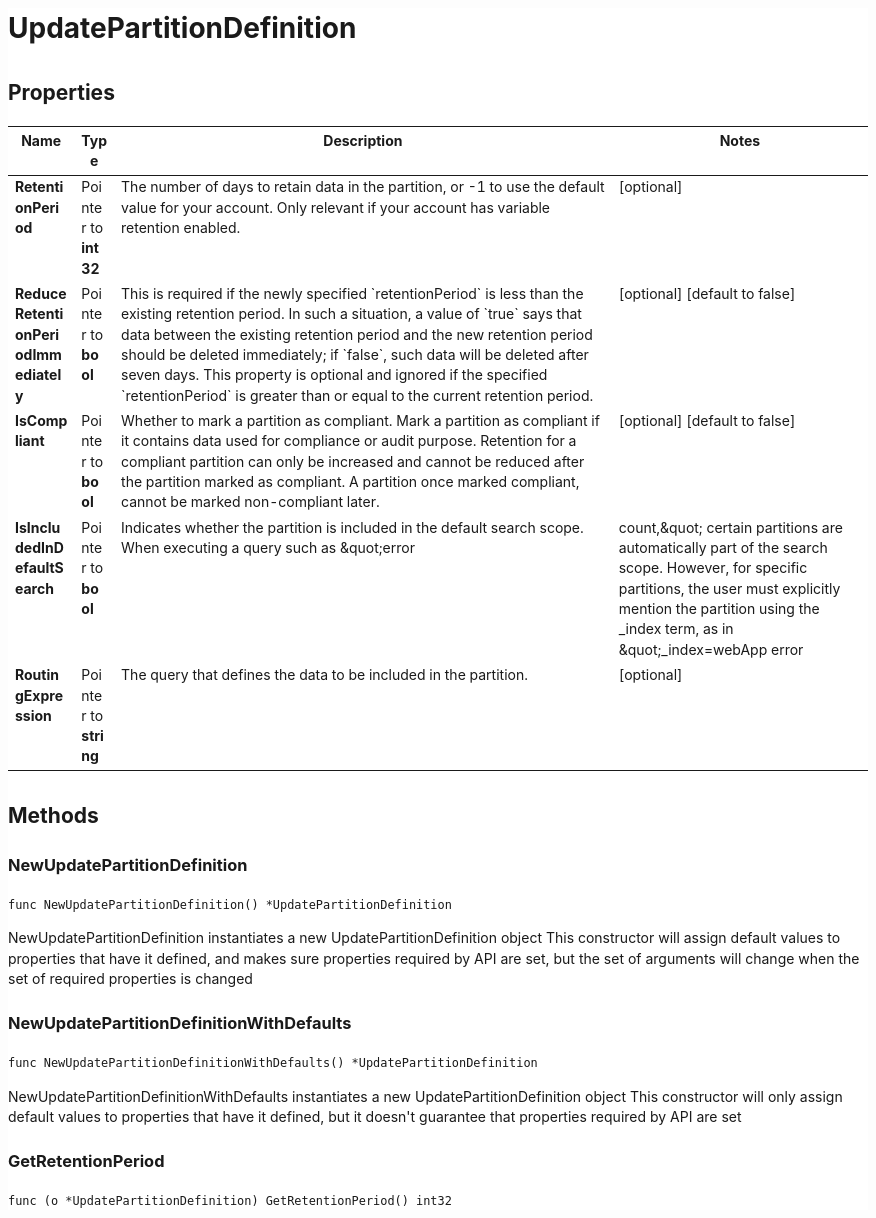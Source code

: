 # UpdatePartitionDefinition

## Properties

Name | Type | Description | Notes
------------ | ------------- | ------------- | -------------
**RetentionPeriod** | Pointer to **int32** | The number of days to retain data in the partition, or -1 to use the default value for your account. Only relevant if your account has variable retention enabled. | [optional] 
**ReduceRetentionPeriodImmediately** | Pointer to **bool** | This is required if the newly specified &#x60;retentionPeriod&#x60; is less than the existing retention period.  In such a situation, a value of &#x60;true&#x60; says that data between the existing retention period and the new  retention period should be deleted immediately; if &#x60;false&#x60;, such data will be deleted after seven days.  This property is optional and ignored if the specified &#x60;retentionPeriod&#x60; is greater than or equal to the  current retention period. | [optional] [default to false]
**IsCompliant** | Pointer to **bool** | Whether to mark a partition as compliant. Mark a partition as compliant if it contains data used for compliance or audit purpose. Retention for a compliant partition can only be increased and cannot be reduced after the partition marked as compliant. A partition once marked compliant, cannot be marked non-compliant later. | [optional] [default to false]
**IsIncludedInDefaultSearch** | Pointer to **bool** | Indicates whether the partition is included in the default search scope. When executing a  query such as \&quot;error | count,\&quot; certain partitions are automatically part of the search scope.  However, for specific partitions, the user must explicitly mention the partition using the _index  term, as in \&quot;_index&#x3D;webApp error | count\&quot;. This property governs the default inclusion of the  partition in the search scope. Configuring this property is exclusively permitted for flex partitions. | [optional] 
**RoutingExpression** | Pointer to **string** | The query that defines the data to be included in the partition. | [optional] 

## Methods

### NewUpdatePartitionDefinition

`func NewUpdatePartitionDefinition() *UpdatePartitionDefinition`

NewUpdatePartitionDefinition instantiates a new UpdatePartitionDefinition object
This constructor will assign default values to properties that have it defined,
and makes sure properties required by API are set, but the set of arguments
will change when the set of required properties is changed

### NewUpdatePartitionDefinitionWithDefaults

`func NewUpdatePartitionDefinitionWithDefaults() *UpdatePartitionDefinition`

NewUpdatePartitionDefinitionWithDefaults instantiates a new UpdatePartitionDefinition object
This constructor will only assign default values to properties that have it defined,
but it doesn't guarantee that properties required by API are set

### GetRetentionPeriod

`func (o *UpdatePartitionDefinition) GetRetentionPeriod() int32`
═══
__TASK REQUIREMENTS__:
Each line of the entries above that contains "constructor" must be copied into the answer.

__OUTPUT FOR THIS TASK__:
This constructor will assign default values to properties that have it defined,
This constructor will only assign default values to properties that have it defined,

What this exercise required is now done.